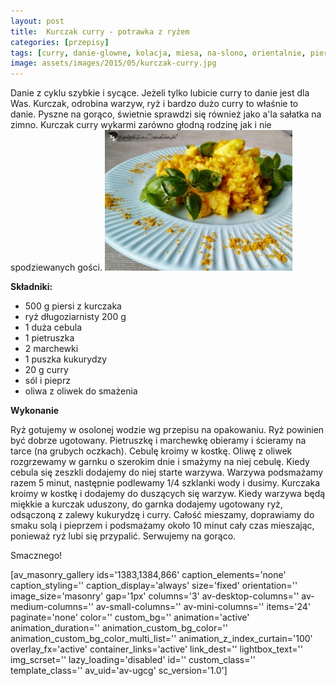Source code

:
 ```yaml
---
layout: post
title:  Kurczak curry - potrawka z ryżem
categories: [przepisy]
tags: [curry, danie-glowne, kolacja, miesa, na-slono, orientalnie, piers-z-kurczaka, przepisy, ryz]
image: assets/images/2015/05/kurczak-curry.jpg
---
```

Danie z cyklu szybkie i sycące. Jeżeli tylko lubicie curry to danie jest dla Was. Kurczak, odrobina warzyw, ryż i bardzo dużo curry to właśnie to danie. Pyszne na gorąco, świetnie sprawdzi się również jako a'la sałatka na zimno. Kurczak curry wykarmi zarówno głodną rodzinę jak i nie spodziewanych gości.
![](assets/images/2015/05/kurczak-curry-1-300x225.jpg)



**Składniki:**


* 500 g piersi z kurczaka
* ryż długoziarnisty 200 g
* 1 duża cebula
* 1 pietruszka
* 2 marchewki
* 1 puszka kukurydzy
* 20 g curry
* sól i pieprz
* oliwa z oliwek do smażenia


**Wykonanie**

Ryż gotujemy w osolonej wodzie wg przepisu na opakowaniu. Ryż powinien być dobrze ugotowany. Pietruszkę i marchewkę obieramy i ścieramy na tarce (na grubych oczkach). Cebulę kroimy w kostkę. Oliwę z oliwek rozgrzewamy w garnku o szerokim dnie i smażymy na niej cebulę. Kiedy cebula się zeszkli dodajemy do niej starte warzywa. Warzywa podsmażamy razem 5 minut, następnie podlewamy 1/4 szklanki wody i dusimy. Kurczaka kroimy w kostkę i dodajemy do duszących się warzyw. Kiedy warzywa będą miękkie a kurczak uduszony, do garnka dodajemy ugotowany ryż, odsączoną z zalewy kukurydzę i curry. Całość mieszamy, doprawiamy do smaku solą i pieprzem i podsmażamy około 10 minut cały czas mieszając, ponieważ ryż lubi się przypalić. Serwujemy na gorąco.

Smacznego!

[av\_masonry\_gallery ids='1383,1384,866' caption\_elements='none' caption\_styling='' caption\_display='always' size='fixed' orientation='' image\_size='masonry' gap='1px' columns='3' av-desktop-columns='' av-medium-columns='' av-small-columns='' av-mini-columns='' items='24' paginate='none' color='' custom\_bg='' animation='active' animation\_duration='' animation\_custom\_bg\_color='' animation\_custom\_bg\_color\_multi\_list='' animation\_z\_index\_curtain='100' overlay\_fx='active' container\_links='active' link\_dest='' lightbox\_text='' img\_scrset='' lazy\_loading='disabled' id='' custom\_class='' template\_class='' av\_uid='av-ugcg' sc\_version='1.0']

REQUIREMENT ▸ Among the entries above, find every line holding "assets" and copy it.

WORKED SOLUTION ▸
image: assets/images/2015/05/kurczak-curry.jpg
![](assets/images/2015/05/kurczak-curry-1-300x225.jpg)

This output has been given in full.